Two inputs that prestateTracer does not report are captured separately so transactions that depend on them still replay faithfully:

  • the last 256 block hashes (for the BLOCKHASH opcode), and
  • the code of EIP-7702 delegation targets (the contract executed when a delegated account is called; collected from each type-4 tx's authorization_list and from existing 0xef0100 designators).

Both executors see exactly the same environment, so the comparison stays valid regardless.

Merged "big block" benchmark

To stress single-block parallelism beyond what one real block provides, fetch_continuous merges a range of consecutive blocks into one oversized block: all transactions are concatenated, their prestate read sets merged, a single (lowest-basefee) block environment is chosen, and any transaction that cannot execute under that merged environment is filtered out.

# Merge `count` consecutive blocks starting at `start` into test_data/con_eth_blocks/<start>_<end>/
cargo run --bin fetch_continuous --features tools -- <start> <count> <rpc_url> [out_dir]

# Benchmark Grevm parallel vs revm sequential over the merged block(s)
cargo bench --features test-utils --bench continuous

# Replay them as a correctness test (all ranges, or one via GREVM_CONTINUOUS_RANGE)
GREVM_MIN_PARALLEL_TXS=0 cargo test --features test-utils --test mainnet replay_continuous_blocks
GREVM_MIN_PARALLEL_TXS=0 GREVM_CONTINUOUS_RANGE=25326115_25326124 \
  cargo test --features test-utils --test mainnet replay_continuous_blocks

The continuous benchmark first verifies parallel == sequential on each big block, then times both.
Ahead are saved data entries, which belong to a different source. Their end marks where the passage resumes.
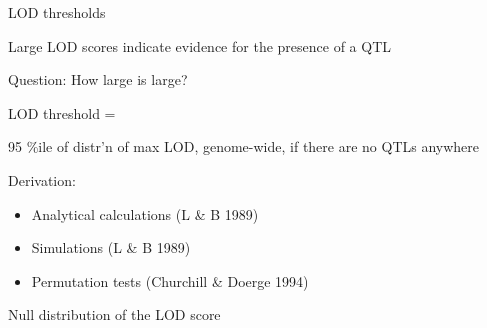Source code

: \documentclass[12pt]{article}
\newcommand{\headsize}{\fontsize{35}{35} \selectfont}
\newcommand{\smallersize}{\fontsize{20}{25} \selectfont}
\begin{document}
\newpage

\headsize \color{myyellow}
\hfill \begin{minipage}{5.75in}
\centering
LOD thresholds
\end{minipage}

\smallersize \color{mywhite}

\vspace{25mm}

\hfill
\begin{minipage}{10in}
Large LOD scores indicate evidence for the presence of a QTL
\vspace{5mm}

{\color{mypink} Question}: How large is large?
\vspace{20mm}

{\color{myyellow} LOD threshold} =  \hspace{2mm}
\begin{minipage}[t]{7in}
\setlength{\rightskip}{0pt plus 1fil} %
95 \%ile of distr'n of max LOD, genome-wide, if there are no QTLs anywhere
\end{minipage}
\vspace{20mm}

\hspace{15mm} {\color{myyellow} Derivation:} \hfill
\begin{minipage}[t]{7.5in}
\begin{itemize}
\item Analytical calculations (L \& B 1989)
\item Simulations (L \& B 1989)
\item Permutation tests (Churchill \& Doerge 1994)
\end{itemize} \end{minipage}
\end{minipage}



\newpage

\headsize \color{myyellow}
\hfill \begin{minipage}{5.75in}
\centering
Null distribution of the LOD score
\end{minipage}

\vspace{3cm}
\end{document}
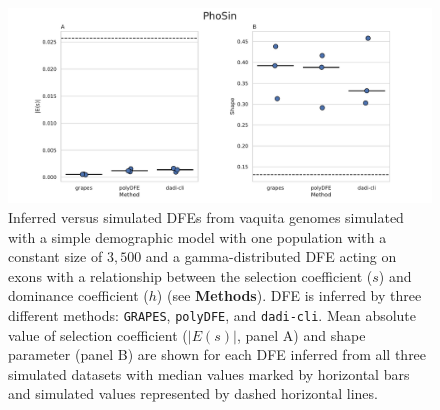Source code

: \documentclass[hidelinks]{article}
\newcommand{\polydfe}{\texttt{polyDFE}\xspace}
\newcommand{\dadicli}{\texttt{dadi-cli}\xspace}
\newcommand{\grapes}{\texttt{GRAPES}\xspace}
\begin{document}
\begin{figure}[h]
    \centering
    \includegraphics[width=\textwidth]{figures/PhoSin/Constant/PhoSin_Constant_Gamma_R22_Phocoena_sinus.mPhoSin1.pri.110_exons_DFE_plot.pdf}
    \caption{
    \label{fig:vaquita-dfe.constant}
        Inferred versus simulated DFEs from vaquita genomes simulated with
        a simple demographic model with one population with a constant size of $3,500$
        and a gamma-distributed DFE acting on exons
        with a relationship between the selection coefficient ($s$) and dominance coefficient ($h$) (see \textbf{Methods}).
        DFE is inferred by three different methods: \grapes, \polydfe , and \dadicli.
        Mean absolute value of selection coefficient ($\lvert E(s) \rvert$, panel A) and shape parameter (panel B)
        are shown for each DFE inferred from all three simulated datasets
        with median values marked by horizontal bars
        and simulated values represented by dashed horizontal lines.
    }
\end{figure}

\end{document}
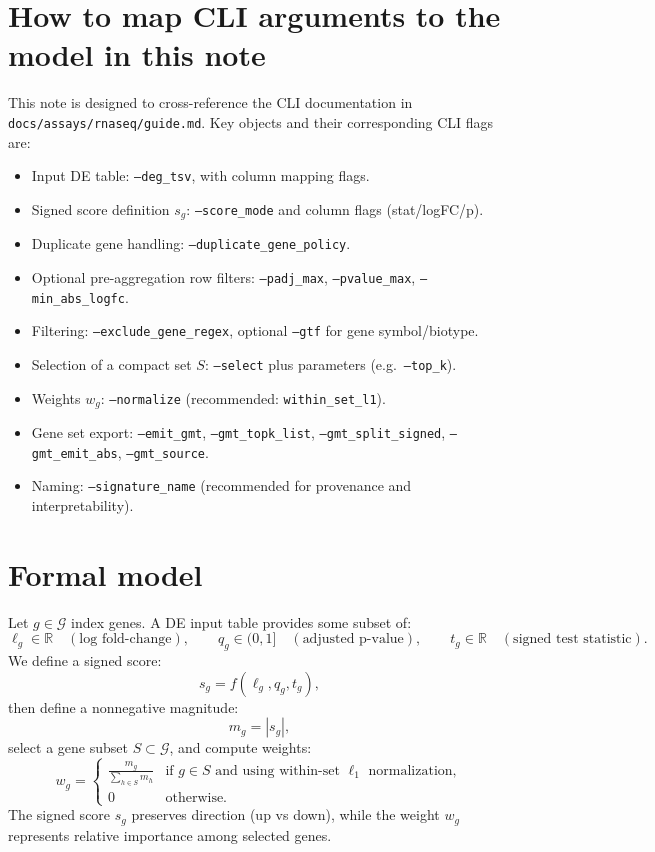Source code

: \documentclass[11pt]{article}
\begin{document}
\section{How to map CLI arguments to the model in this note}
This note is designed to cross-reference the CLI documentation in \texttt{docs/assays/rnaseq/guide.md}.
Key objects and their corresponding CLI flags are:
\begin{itemize}[leftmargin=2em]
\item Input DE table: \texttt{--deg\_tsv}, with column mapping flags.
\item Signed score definition $s_g$: \texttt{--score\_mode} and column flags (stat/logFC/p).
\item Duplicate gene handling: \texttt{--duplicate\_gene\_policy}.
\item Optional pre-aggregation row filters: \texttt{--padj\_max}, \texttt{--pvalue\_max}, \texttt{--min\_abs\_logfc}.
\item Filtering: \texttt{--exclude\_gene\_regex}, optional \texttt{--gtf} for gene symbol/biotype.
\item Selection of a compact set $S$: \texttt{--select} plus parameters (e.g.\ \texttt{--top\_k}).
\item Weights $w_g$: \texttt{--normalize} (recommended: \texttt{within\_set\_l1}).
\item Gene set export: \texttt{--emit\_gmt}, \texttt{--gmt\_topk\_list}, \texttt{--gmt\_split\_signed}, \texttt{--gmt\_emit\_abs}, \texttt{--gmt\_source}.
\item Naming: \texttt{--signature\_name} (recommended for provenance and interpretability).
\end{itemize}

\section{Formal model}
Let $g \in \mathcal{G}$ index genes. A DE input table provides some subset of:
\[
\ell_g \in \mathbb{R} \quad (\text{log fold-change}), \qquad
q_g \in (0,1] \quad (\text{adjusted p-value}), \qquad
t_g \in \mathbb{R} \quad (\text{signed test statistic}).
\]
We define a signed score:
\begin{equation}
s_g = f(\ell_g, q_g, t_g),
\label{eq:signed_score}
\end{equation}
then define a nonnegative magnitude:
\begin{equation}
m_g = |s_g|,
\label{eq:magnitude}
\end{equation}
select a gene subset $S \subset \mathcal{G}$, and compute weights:
\begin{equation}
w_g =
\begin{cases}
\displaystyle \frac{m_g}{\sum_{h \in S} m_h} & \text{if } g \in S \text{ and using within-set } \ell_1 \text{ normalization}, \\
0 & \text{otherwise.}
\end{cases}
\label{eq:within_set_l1}
\end{equation}
The signed score $s_g$ preserves direction (up vs down), while the weight $w_g$ represents relative importance among selected genes.
\end{document}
It skips cleanly when no fixtures are present. For a ~1-gigagas block, merge roughly 30+ blocks.

Benchmarks

# Synthetic workloads (ERC-20, Uniswap, raw transfers, hybrid)
JEMALLOC_SYS_WITH_MALLOC_CONF="thp:always,metadata_thp:always" \
NUM_EOA=<n> HOT_RATIO=<r> DB_LATENCY_US=<us> \
cargo bench --features test-utils --bench gigagas

# Real merged mainnet block(s) (see above)
cargo bench --features test-utils --bench continuous

test_data/ layout & fetching the fixtures

The fixtures live in a separate repository, grevm-test-data, wired in as a git submodule at test_data/. Fetch it with standard git:

# Fresh clone, including submodules:
git clone --recurse-submodules <grevm-url>

# Or, in an existing checkout:
git submodule update --init test_data

When the submodule is not checked out, the mainnet replay test and the continuous benchmark skip gracefully.

test_data/
├── mainnet_blocks/<block>/{block,txs,pre_state}.json        # single real blocks (fetch_block)
└── con_eth_blocks/<start>_<end>/{block,txs,pre_state}.json   # merged big blocks (fetch_continuous)

Each fixture is self-contained (account code is stored inline) and uses Grevm's own stable JSON schema (see src/test_utils/common/mainnet.rs) rather than serializing revm's internal types, so it survives revm upgrades.

When you add new fixtures: commit & push them in the grevm-test-data repo, then in this repo cd test_data && git checkout <new-commit>, git add test_data, and commit the bumped submodule pointer so CI / fresh checkouts pick up the new data.